UK, EU adopt new Brexit deal for NI


UK and EU signed off the “Windsor Framework” deal during a meeting in London on Friday.

A new deal aimed at easing post-Brexit trade tensions in Northern Ireland was formally adopted by the UK and the European Union (EU), the two sides announced in a joint statement.

British Foreign Secretary James Cleverly and European Commission Vice President Maros Sefcovic signed off the “Windsor Framework” deal during their meeting in London on Friday.

British Foreign Secretary James Cleverly and European Commission Vice President Maros Sefcovic during talks in London.

According to their joint statement, both the UK and the EU had taken a “positive approach” and “reaffirmed their intent” to use the framework to resolve any future trade issues.

The content of the new deal was finalised in February after long negotiations.

It aims to resolve the trading issues created by its predecessor, the Northern Ireland Protocol, which imposed border checks on British goods arriving in Northern Ireland.

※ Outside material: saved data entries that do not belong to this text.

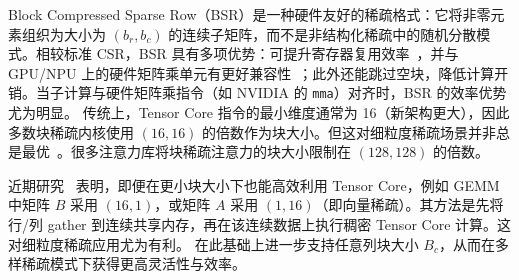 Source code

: Block Compressed Sparse Row（BSR）是一种硬件友好的稀疏格式：它将非零元素组织为大小为 $(b_r, b_c)$ 的连续子矩阵，而不是非结构化稀疏中的随机分散模式。相较标准 CSR，BSR 具有多项优势：可提升寄存器复用效率~\cite{im2004blocksparsity, buluc2009bsr}，并与 GPU/NPU 上的硬件矩阵乘单元有更好兼容性~\cite{narang2017bsr-rnn,gray2017gpu-bsr}；此外还能跳过空块，降低计算开销。当子计算与硬件矩阵乘指令（如 NVIDIA 的 \texttt{mma}）对齐时，BSR 的效率优势尤为明显。
传统上，Tensor Core 指令的最小维度通常为 16（新架构更大），因此多数块稀疏内核使用 $(16,16)$ 的倍数作为块大小。但这对细粒度稀疏场景并非总是最优~\cite{wang2023tcgnn}。很多注意力库将块稀疏注意力的块大小限制在 $(128,128)$ 的倍数。

近期研究~\cite{chen2021tensorcoressparsity, li2022magicube} 表明，即便在更小块大小下也能高效利用 Tensor Core，例如 GEMM 中矩阵 $B$ 采用 $(16,1)$，或矩阵 $A$ 采用 $(1,16)$（即向量稀疏）。其方法是先将行/列 gather 到连续共享内存，再在该连续数据上执行稠密 Tensor Core 计算。这对细粒度稀疏应用尤为有利。
\sys 在此基础上进一步支持任意列块大小 $B_c$，从而在多样稀疏模式下获得更高灵活性与效率。
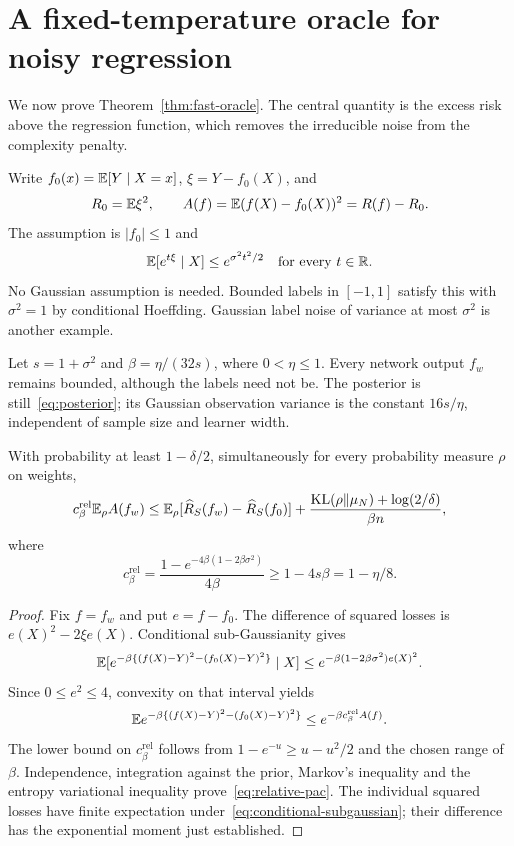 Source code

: \section{A fixed-temperature oracle for noisy regression}
\label{sec:noisy-regression}
We now prove Theorem~\ref{thm:fast-oracle}. The central quantity is the excess risk above the regression function, which removes the irreducible noise from the complexity penalty.

Write $f_0(x)=\mathbb E[Y\mid X=x]$, $\xi=Y-f_0(X)$, and
\[
 R_0=\mathbb E\xi^2,\qquad
 A(f)=\mathbb E(f(X)-f_0(X))^2=R(f)-R_0.
\]
The assumption is $|f_0|\le1$ and
\begin{equation}
 \mathbb E[e^{t\xi}\mid X]\le e^{\sigma^2t^2/2}
 \quad\text{for every }t\in\mathbb R.
 \label{eq:conditional-subgaussian}
\end{equation}
No Gaussian assumption is needed. Bounded labels in $[-1,1]$ satisfy this with $\sigma^2=1$ by conditional Hoeffding. Gaussian label noise of variance at most $\sigma^2$ is another example.

Let $s=1+\sigma^2$ and $\beta=\eta/(32s)$, where $0<\eta\le1$. Every network output $f_w$ remains bounded, although the labels need not be. The posterior is still~\eqref{eq:posterior}; its Gaussian observation variance is the constant $16s/\eta$, independent of sample size and learner width.

\begin{lemma}\label{lem:relative-pac}
With probability at least $1-\delta/2$, simultaneously for every probability measure $\rho$ on weights,
\begin{equation}
 c_\beta^{\mathrm{rel}}\mathbb E_\rho A(f_w)
 \le\mathbb E_\rho[\widehat R_S(f_w)-\widehat R_S(f_0)]
       +\frac{\operatorname{KL}(\rho\|\mu_N)+\log(2/\delta)}{\beta n},
 \label{eq:relative-pac}
\end{equation}
where
\[
 c_\beta^{\mathrm{rel}}=\frac{1-e^{-4\beta(1-2\beta\sigma^2)}}{4\beta}
       \ge1-4s\beta=1-\eta/8.
\]
\end{lemma}
\begin{proof}
Fix $f=f_w$ and put $e=f-f_0$. The difference of squared losses is $e(X)^2-2\xi e(X)$. Conditional sub-Gaussianity gives
\[
 \mathbb E[e^{-\beta\{(f(X)-Y)^2-(f_0(X)-Y)^2\}}\mid X]
 \le e^{-\beta(1-2\beta\sigma^2)e(X)^2}.
\]
Since $0\le e^2\le4$, convexity on that interval yields
\[
 \mathbb E e^{-\beta\{(f(X)-Y)^2-(f_0(X)-Y)^2\}}
 \le e^{-\beta c_\beta^{\mathrm{rel}} A(f)}.
\]
The lower bound on $c_\beta^{\mathrm{rel}}$ follows from $1-e^{-u}\ge u-u^2/2$ and the chosen range of $\beta$. Independence, integration against the prior, Markov's inequality and the entropy variational inequality prove~\eqref{eq:relative-pac}. The individual squared losses have finite expectation under~\eqref{eq:conditional-subgaussian}; their difference has the exponential moment just established.
\end{proof}


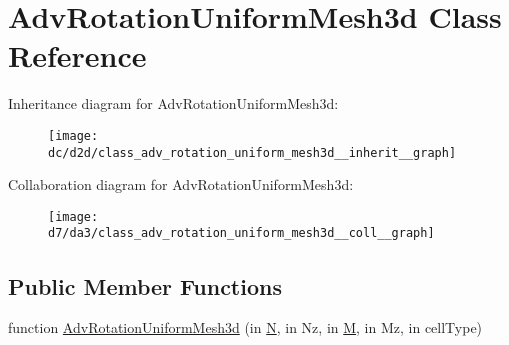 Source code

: \hypertarget{class_adv_rotation_uniform_mesh3d}{}\section{Adv\+Rotation\+Uniform\+Mesh3d Class Reference}
\label{class_adv_rotation_uniform_mesh3d}


Inheritance diagram for Adv\+Rotation\+Uniform\+Mesh3d\+:
\nopagebreak
\begin{figure}[H]
\begin{center}
\leavevmode
\texttt{[image: dc/d2d/class\_adv\_rotation\_uniform\_mesh3d\_\_inherit\_\_graph]}
\end{center}
\end{figure}


Collaboration diagram for Adv\+Rotation\+Uniform\+Mesh3d\+:
\nopagebreak
\begin{figure}[H]
\begin{center}
\leavevmode
\texttt{[image: d7/da3/class\_adv\_rotation\_uniform\_mesh3d\_\_coll\_\_graph]}
\end{center}
\end{figure}
\subsection*{Public Member Functions}
\begin{DoxyCompactItemize}
\item 
function \hyperlink{class_adv_rotation_uniform_mesh3d_a847b5d0868c189ea53abdd1dc6246bcf}{Adv\+Rotation\+Uniform\+Mesh3d} (in \hyperlink{class_adv_rotation_uniform_mesh3d_af59bece2b04f2084c05452a1e55cdd51}{N}, in Nz, in \hyperlink{class_adv_rotation_uniform_mesh3d_a6d00f1706f91651bf193d8a7cb60b643}{M}, in Mz, in cell\+Type)
\end{DoxyCompactItemize}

Following the signing of the deal, Sefcovic said the EU would continue listening to everyone in Northern Ireland and continue its commitment to the peace process, the BBC reported.

He said both sides had “listened, understood and acted for the benefit of both our interests”.

“Now the Windsor Framework is the result of that genuine engagement and shared vision,” he said.

On his part, Cleverly said the negotiations had been “thoughtful, professional and in the spirit of friendship and cooperation”.

“What we achieved was… something which protected the EU’s single market, protected the UK’s internal market but most importantly protected the elements of the Belfast Agreement,” he said.

As a central element of the new deal, the “Stormont Brake” — taking on the Irish name of the Northern Ireland Assembly — is intended to give Northern Ireland’s lawmakers more say over EU rules set to apply in the region.

While Northern Ireland’s political parties broadly support the framework, the Democratic Unionist Party (DUP) has questioned how the “Stormont Brake” will operate.

As a sign of protest, the party has refused to join the power-sharing government at the Stormont for over a year, undermining political stability.

Reacting to Friday’s development, DUP MP Gregory Campbell said the ratification was “not the final word”.

“It has to come back to the people of Northern Ireland,” he said.

“That’s the bottom line. The unionist community don’t buy into this process – what part of that does he (Rishi Sunak) not get?

“That’s what they have to address – both communities have to buy in and we don’t buy into this one so we have to alter, change or adapt it,” he said.

“If it’s take it or leave it – we’re not going to take it.”